## [Instructions to follow]
Repeat exactly the lines from the first line of the records through the line containing "trust list, the", and nothing more.

[Exercise input Boundary: Start]

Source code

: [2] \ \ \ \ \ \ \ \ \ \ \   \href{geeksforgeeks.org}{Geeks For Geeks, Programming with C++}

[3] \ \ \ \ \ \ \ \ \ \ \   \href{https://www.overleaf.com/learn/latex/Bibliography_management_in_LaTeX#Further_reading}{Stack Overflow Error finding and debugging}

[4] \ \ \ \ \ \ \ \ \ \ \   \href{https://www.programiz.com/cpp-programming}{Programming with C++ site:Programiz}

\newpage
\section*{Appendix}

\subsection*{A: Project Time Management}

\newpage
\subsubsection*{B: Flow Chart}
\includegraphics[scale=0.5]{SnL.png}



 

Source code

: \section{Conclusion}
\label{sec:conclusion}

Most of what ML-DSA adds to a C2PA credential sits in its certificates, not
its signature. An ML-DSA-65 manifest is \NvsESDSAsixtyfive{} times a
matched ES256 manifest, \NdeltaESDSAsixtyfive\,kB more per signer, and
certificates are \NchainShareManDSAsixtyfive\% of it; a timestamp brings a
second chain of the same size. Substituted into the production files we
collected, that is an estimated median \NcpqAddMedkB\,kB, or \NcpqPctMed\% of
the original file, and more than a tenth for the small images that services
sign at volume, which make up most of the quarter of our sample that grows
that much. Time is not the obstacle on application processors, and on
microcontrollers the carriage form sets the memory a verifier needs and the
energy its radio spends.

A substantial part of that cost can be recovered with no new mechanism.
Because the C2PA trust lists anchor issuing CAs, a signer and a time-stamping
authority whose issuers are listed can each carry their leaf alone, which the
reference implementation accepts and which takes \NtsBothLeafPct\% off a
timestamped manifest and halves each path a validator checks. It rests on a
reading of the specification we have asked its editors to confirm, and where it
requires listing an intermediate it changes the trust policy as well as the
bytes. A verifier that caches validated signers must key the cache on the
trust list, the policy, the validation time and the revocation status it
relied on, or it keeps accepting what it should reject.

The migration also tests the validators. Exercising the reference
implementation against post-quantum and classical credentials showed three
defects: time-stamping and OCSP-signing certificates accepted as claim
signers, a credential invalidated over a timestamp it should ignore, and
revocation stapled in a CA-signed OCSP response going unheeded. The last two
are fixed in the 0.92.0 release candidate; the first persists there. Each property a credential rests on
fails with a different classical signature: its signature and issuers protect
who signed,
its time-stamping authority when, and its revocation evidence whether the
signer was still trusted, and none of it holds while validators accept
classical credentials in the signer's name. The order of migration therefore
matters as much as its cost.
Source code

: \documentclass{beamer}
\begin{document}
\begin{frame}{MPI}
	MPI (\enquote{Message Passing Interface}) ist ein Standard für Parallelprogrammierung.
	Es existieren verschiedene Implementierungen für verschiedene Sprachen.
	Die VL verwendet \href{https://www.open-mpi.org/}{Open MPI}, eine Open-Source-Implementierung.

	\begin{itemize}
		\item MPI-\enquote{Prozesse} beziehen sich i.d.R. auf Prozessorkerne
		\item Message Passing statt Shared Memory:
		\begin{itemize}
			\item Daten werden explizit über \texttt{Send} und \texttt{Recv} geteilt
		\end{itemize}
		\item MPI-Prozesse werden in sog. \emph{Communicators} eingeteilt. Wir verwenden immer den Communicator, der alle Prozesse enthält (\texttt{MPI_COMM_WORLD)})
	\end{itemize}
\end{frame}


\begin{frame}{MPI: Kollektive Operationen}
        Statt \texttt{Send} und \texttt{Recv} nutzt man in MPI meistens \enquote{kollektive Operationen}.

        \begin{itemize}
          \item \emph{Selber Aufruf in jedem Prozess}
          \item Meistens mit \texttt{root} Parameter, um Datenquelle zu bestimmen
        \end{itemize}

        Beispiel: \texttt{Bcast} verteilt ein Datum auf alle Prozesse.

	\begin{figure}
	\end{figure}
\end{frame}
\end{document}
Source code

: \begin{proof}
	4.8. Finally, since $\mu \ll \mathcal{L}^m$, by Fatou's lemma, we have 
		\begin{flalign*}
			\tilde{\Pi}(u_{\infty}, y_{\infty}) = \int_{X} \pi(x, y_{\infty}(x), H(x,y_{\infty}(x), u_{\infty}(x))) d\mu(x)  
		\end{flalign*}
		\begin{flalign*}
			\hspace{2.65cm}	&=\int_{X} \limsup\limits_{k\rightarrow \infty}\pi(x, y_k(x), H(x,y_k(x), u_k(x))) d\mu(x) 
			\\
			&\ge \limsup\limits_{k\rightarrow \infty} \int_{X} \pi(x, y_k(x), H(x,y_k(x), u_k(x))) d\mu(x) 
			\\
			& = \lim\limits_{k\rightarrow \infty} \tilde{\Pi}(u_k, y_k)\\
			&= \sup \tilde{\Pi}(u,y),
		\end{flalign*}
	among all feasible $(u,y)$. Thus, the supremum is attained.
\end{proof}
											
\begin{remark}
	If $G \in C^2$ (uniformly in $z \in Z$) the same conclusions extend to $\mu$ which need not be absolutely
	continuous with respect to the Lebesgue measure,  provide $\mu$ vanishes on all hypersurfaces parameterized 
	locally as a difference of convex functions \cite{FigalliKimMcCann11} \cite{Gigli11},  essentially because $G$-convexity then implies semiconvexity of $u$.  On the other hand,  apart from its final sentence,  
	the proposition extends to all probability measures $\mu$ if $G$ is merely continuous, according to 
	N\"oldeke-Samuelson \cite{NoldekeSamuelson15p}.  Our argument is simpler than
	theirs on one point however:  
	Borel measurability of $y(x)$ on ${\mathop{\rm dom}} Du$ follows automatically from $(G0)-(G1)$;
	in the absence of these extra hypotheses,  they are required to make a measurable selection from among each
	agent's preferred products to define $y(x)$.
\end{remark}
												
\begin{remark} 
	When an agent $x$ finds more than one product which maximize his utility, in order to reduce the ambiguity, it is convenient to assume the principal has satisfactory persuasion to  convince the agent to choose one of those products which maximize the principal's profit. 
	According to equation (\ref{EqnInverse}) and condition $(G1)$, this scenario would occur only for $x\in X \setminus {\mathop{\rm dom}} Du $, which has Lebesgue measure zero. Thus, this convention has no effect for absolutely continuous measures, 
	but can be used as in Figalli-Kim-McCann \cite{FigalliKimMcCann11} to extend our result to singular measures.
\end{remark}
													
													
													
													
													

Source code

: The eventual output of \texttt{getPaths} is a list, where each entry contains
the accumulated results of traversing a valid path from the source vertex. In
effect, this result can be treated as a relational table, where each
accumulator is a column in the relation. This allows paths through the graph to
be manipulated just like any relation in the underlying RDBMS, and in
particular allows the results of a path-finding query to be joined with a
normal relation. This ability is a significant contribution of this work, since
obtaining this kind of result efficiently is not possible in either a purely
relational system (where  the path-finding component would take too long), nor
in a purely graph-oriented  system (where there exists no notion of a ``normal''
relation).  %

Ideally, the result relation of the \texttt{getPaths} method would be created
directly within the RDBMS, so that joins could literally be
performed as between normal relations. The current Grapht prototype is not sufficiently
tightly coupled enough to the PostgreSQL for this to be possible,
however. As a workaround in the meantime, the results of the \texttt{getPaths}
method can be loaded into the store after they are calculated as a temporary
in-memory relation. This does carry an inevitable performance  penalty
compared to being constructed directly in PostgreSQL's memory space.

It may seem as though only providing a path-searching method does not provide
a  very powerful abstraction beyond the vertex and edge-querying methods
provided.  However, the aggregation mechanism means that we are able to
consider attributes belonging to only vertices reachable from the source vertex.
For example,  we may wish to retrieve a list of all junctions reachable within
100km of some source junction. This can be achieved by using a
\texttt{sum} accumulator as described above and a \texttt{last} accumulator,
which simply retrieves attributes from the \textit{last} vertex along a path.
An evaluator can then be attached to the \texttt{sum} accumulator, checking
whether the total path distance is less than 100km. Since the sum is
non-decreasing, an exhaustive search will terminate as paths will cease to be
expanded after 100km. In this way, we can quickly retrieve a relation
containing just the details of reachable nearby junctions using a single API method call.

[Exercise input Boundary: End]

## [Answer box]
Source code

: [2] \ \ \ \ \ \ \ \ \ \ \   \href{geeksforgeeks.org}{Geeks For Geeks, Programming with C++}

[3] \ \ \ \ \ \ \ \ \ \ \   \href{https://www.overleaf.com/learn/latex/Bibliography_management_in_LaTeX#Further_reading}{Stack Overflow Error finding and debugging}

[4] \ \ \ \ \ \ \ \ \ \ \   \href{https://www.programiz.com/cpp-programming}{Programming with C++ site:Programiz}

\newpage
\section*{Appendix}

\subsection*{A: Project Time Management}

\newpage
\subsubsection*{B: Flow Chart}
\includegraphics[scale=0.5]{SnL.png}



 

Source code

: \section{Conclusion}
\label{sec:conclusion}

Most of what ML-DSA adds to a C2PA credential sits in its certificates, not
its signature. An ML-DSA-65 manifest is \NvsESDSAsixtyfive{} times a
matched ES256 manifest, \NdeltaESDSAsixtyfive\,kB more per signer, and
certificates are \NchainShareManDSAsixtyfive\% of it; a timestamp brings a
second chain of the same size. Substituted into the production files we
collected, that is an estimated median \NcpqAddMedkB\,kB, or \NcpqPctMed\% of
the original file, and more than a tenth for the small images that services
sign at volume, which make up most of the quarter of our sample that grows
that much. Time is not the obstacle on application processors, and on
microcontrollers the carriage form sets the memory a verifier needs and the
energy its radio spends.

A substantial part of that cost can be recovered with no new mechanism.
Because the C2PA trust lists anchor issuing CAs, a signer and a time-stamping
authority whose issuers are listed can each carry their leaf alone, which the
reference implementation accepts and which takes \NtsBothLeafPct\% off a
timestamped manifest and halves each path a validator checks. It rests on a
reading of the specification we have asked its editors to confirm, and where it
requires listing an intermediate it changes the trust policy as well as the
bytes. A verifier that caches validated signers must key the cache on the
trust list, the policy, the validation time and the revocation status it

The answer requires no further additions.